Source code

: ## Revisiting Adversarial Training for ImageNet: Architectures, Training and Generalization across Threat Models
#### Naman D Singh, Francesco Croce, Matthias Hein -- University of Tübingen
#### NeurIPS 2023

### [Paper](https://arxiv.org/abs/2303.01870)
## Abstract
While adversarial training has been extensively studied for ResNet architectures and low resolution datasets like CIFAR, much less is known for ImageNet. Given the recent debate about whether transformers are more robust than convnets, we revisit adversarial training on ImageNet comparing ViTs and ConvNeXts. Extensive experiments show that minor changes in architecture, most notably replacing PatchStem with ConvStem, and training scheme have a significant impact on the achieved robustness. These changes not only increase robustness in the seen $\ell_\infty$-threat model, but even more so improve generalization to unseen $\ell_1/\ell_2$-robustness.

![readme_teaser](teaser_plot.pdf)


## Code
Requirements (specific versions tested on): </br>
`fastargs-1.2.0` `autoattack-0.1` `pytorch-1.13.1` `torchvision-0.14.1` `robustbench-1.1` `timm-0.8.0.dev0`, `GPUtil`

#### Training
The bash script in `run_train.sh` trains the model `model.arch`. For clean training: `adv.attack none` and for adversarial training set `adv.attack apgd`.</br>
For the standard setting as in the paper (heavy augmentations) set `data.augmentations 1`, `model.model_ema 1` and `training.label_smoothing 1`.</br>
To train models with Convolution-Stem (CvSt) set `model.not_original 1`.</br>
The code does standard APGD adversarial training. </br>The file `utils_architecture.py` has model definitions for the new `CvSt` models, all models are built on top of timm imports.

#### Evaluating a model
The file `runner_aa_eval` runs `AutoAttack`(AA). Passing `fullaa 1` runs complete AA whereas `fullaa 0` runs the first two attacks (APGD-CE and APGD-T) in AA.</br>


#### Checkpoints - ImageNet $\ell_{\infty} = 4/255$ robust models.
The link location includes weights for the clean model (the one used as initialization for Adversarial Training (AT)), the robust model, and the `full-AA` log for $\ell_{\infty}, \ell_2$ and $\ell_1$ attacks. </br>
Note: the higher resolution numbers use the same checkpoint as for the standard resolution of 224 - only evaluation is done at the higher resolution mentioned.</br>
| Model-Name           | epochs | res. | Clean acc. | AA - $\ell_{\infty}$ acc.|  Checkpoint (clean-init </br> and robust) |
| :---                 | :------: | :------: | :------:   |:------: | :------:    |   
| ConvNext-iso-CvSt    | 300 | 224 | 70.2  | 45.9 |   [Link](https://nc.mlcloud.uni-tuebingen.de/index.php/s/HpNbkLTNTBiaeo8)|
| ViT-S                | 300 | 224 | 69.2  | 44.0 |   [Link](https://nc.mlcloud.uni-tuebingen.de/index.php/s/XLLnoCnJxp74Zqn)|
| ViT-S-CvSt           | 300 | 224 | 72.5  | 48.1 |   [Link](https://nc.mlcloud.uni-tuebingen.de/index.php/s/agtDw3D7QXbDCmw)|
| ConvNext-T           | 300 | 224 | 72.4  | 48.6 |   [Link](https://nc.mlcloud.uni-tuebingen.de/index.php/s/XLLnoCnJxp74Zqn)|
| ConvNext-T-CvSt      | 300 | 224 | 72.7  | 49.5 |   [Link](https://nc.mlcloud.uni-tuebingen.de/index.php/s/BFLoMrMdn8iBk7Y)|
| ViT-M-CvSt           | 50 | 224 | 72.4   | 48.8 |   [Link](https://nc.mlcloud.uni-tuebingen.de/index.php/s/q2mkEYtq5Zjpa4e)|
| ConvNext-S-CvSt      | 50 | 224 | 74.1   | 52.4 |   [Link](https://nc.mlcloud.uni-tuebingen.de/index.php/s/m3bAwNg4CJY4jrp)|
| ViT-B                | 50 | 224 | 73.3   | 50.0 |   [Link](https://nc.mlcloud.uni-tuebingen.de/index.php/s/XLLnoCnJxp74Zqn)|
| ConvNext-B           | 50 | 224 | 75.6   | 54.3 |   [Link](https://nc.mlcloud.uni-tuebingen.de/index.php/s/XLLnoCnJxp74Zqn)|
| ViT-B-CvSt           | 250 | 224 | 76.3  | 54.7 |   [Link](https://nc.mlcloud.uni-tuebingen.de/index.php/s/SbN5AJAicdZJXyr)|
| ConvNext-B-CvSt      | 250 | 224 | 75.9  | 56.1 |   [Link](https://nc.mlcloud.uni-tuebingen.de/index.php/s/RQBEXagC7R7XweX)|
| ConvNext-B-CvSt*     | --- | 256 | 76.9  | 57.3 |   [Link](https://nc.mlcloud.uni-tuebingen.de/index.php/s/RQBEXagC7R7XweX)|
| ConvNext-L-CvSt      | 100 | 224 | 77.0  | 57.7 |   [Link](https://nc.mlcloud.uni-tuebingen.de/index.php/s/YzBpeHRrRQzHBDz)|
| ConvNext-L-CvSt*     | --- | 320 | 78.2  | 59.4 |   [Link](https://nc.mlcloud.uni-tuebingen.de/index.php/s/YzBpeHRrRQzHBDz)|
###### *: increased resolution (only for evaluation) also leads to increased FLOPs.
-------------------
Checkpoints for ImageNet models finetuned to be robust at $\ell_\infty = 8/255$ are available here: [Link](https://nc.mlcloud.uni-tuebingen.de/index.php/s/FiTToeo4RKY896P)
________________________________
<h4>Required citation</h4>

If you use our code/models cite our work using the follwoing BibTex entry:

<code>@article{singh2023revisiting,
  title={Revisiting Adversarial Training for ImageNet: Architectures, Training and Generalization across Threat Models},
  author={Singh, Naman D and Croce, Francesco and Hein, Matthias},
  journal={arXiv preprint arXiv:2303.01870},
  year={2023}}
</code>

•••

INSTRUCTIONS TO FOLLOW ::
Could you output the records in full, exactly as written?

SOLUTION FOR THIS EXERCISE ::
Source code

: ## Revisiting Adversarial Training for ImageNet: Architectures, Training and Generalization across Threat Models
#### Naman D Singh, Francesco Croce, Matthias Hein -- University of Tübingen
#### NeurIPS 2023

### [Paper](https://arxiv.org/abs/2303.01870)
## Abstract
While adversarial training has been extensively studied for ResNet architectures and low resolution datasets like CIFAR, much less is known for ImageNet. Given the recent debate about whether transformers are more robust than convnets, we revisit adversarial training on ImageNet comparing ViTs and ConvNeXts. Extensive experiments show that minor changes in architecture, most notably replacing PatchStem with ConvStem, and training scheme have a significant impact on the achieved robustness. These changes not only increase robustness in the seen $\ell_\infty$-threat model, but even more so improve generalization to unseen $\ell_1/\ell_2$-robustness.

![readme_teaser](teaser_plot.pdf)


## Code
Requirements (specific versions tested on): </br>
`fastargs-1.2.0` `autoattack-0.1` `pytorch-1.13.1` `torchvision-0.14.1` `robustbench-1.1` `timm-0.8.0.dev0`, `GPUtil`

#### Training
The bash script in `run_train.sh` trains the model `model.arch`. For clean training: `adv.attack none` and for adversarial training set `adv.attack apgd`.</br>
For the standard setting as in the paper (heavy augmentations) set `data.augmentations 1`, `model.model_ema 1` and `training.label_smoothing 1`.</br>
To train models with Convolution-Stem (CvSt) set `model.not_original 1`.</br>
The code does standard APGD adversarial training. </br>The file `utils_architecture.py` has model definitions for the new `CvSt` models, all models are built on top of timm imports.

#### Evaluating a model
The file `runner_aa_eval` runs `AutoAttack`(AA). Passing `fullaa 1` runs complete AA whereas `fullaa 0` runs the first two attacks (APGD-CE and APGD-T) in AA.</br>


#### Checkpoints - ImageNet $\ell_{\infty} = 4/255$ robust models.
The link location includes weights for the clean model (the one used as initialization for Adversarial Training (AT)), the robust model, and the `full-AA` log for $\ell_{\infty}, \ell_2$ and $\ell_1$ attacks. </br>
Note: the higher resolution numbers use the same checkpoint as for the standard resolution of 224 - only evaluation is done at the higher resolution mentioned.</br>
| Model-Name           | epochs | res. | Clean acc. | AA - $\ell_{\infty}$ acc.|  Checkpoint (clean-init </br> and robust) |
| :---                 | :------: | :------: | :------:   |:------: | :------:    |   
| ConvNext-iso-CvSt    | 300 | 224 | 70.2  | 45.9 |   [Link](https://nc.mlcloud.uni-tuebingen.de/index.php/s/HpNbkLTNTBiaeo8)|
| ViT-S                | 300 | 224 | 69.2  | 44.0 |   [Link](https://nc.mlcloud.uni-tuebingen.de/index.php/s/XLLnoCnJxp74Zqn)|
| ViT-S-CvSt           | 300 | 224 | 72.5  | 48.1 |   [Link](https://nc.mlcloud.uni-tuebingen.de/index.php/s/agtDw3D7QXbDCmw)|
| ConvNext-T           | 300 | 224 | 72.4  | 48.6 |   [Link](https://nc.mlcloud.uni-tuebingen.de/index.php/s/XLLnoCnJxp74Zqn)|
| ConvNext-T-CvSt      | 300 | 224 | 72.7  | 49.5 |   [Link](https://nc.mlcloud.uni-tuebingen.de/index.php/s/BFLoMrMdn8iBk7Y)|
| ViT-M-CvSt           | 50 | 224 | 72.4   | 48.8 |   [Link](https://nc.mlcloud.uni-tuebingen.de/index.php/s/q2mkEYtq5Zjpa4e)|
| ConvNext-S-CvSt      | 50 | 224 | 74.1   | 52.4 |   [Link](https://nc.mlcloud.uni-tuebingen.de/index.php/s/m3bAwNg4CJY4jrp)|
| ViT-B                | 50 | 224 | 73.3   | 50.0 |   [Link](https://nc.mlcloud.uni-tuebingen.de/index.php/s/XLLnoCnJxp74Zqn)|
| ConvNext-B           | 50 | 224 | 75.6   | 54.3 |   [Link](https://nc.mlcloud.uni-tuebingen.de/index.php/s/XLLnoCnJxp74Zqn)|
| ViT-B-CvSt           | 250 | 224 | 76.3  | 54.7 |   [Link](https://nc.mlcloud.uni-tuebingen.de/index.php/s/SbN5AJAicdZJXyr)|
| ConvNext-B-CvSt      | 250 | 224 | 75.9  | 56.1 |   [Link](https://nc.mlcloud.uni-tuebingen.de/index.php/s/RQBEXagC7R7XweX)|
| ConvNext-B-CvSt*     | --- | 256 | 76.9  | 57.3 |   [Link](https://nc.mlcloud.uni-tuebingen.de/index.php/s/RQBEXagC7R7XweX)|
| ConvNext-L-CvSt      | 100 | 224 | 77.0  | 57.7 |   [Link](https://nc.mlcloud.uni-tuebingen.de/index.php/s/YzBpeHRrRQzHBDz)|
| ConvNext-L-CvSt*     | --- | 320 | 78.2  | 59.4 |   [Link](https://nc.mlcloud.uni-tuebingen.de/index.php/s/YzBpeHRrRQzHBDz)|
###### *: increased resolution (only for evaluation) also leads to increased FLOPs.
-------------------
Checkpoints for ImageNet models finetuned to be robust at $\ell_\infty = 8/255$ are available here: [Link](https://nc.mlcloud.uni-tuebingen.de/index.php/s/FiTToeo4RKY896P)
________________________________
<h4>Required citation</h4>

If you use our code/models cite our work using the follwoing BibTex entry:

<code>@article{singh2023revisiting,
  title={Revisiting Adversarial Training for ImageNet: Architectures, Training and Generalization across Threat Models},
  author={Singh, Naman D and Croce, Francesco and Hein, Matthias},
  journal={arXiv preprint arXiv:2303.01870},
  year={2023}}
</code>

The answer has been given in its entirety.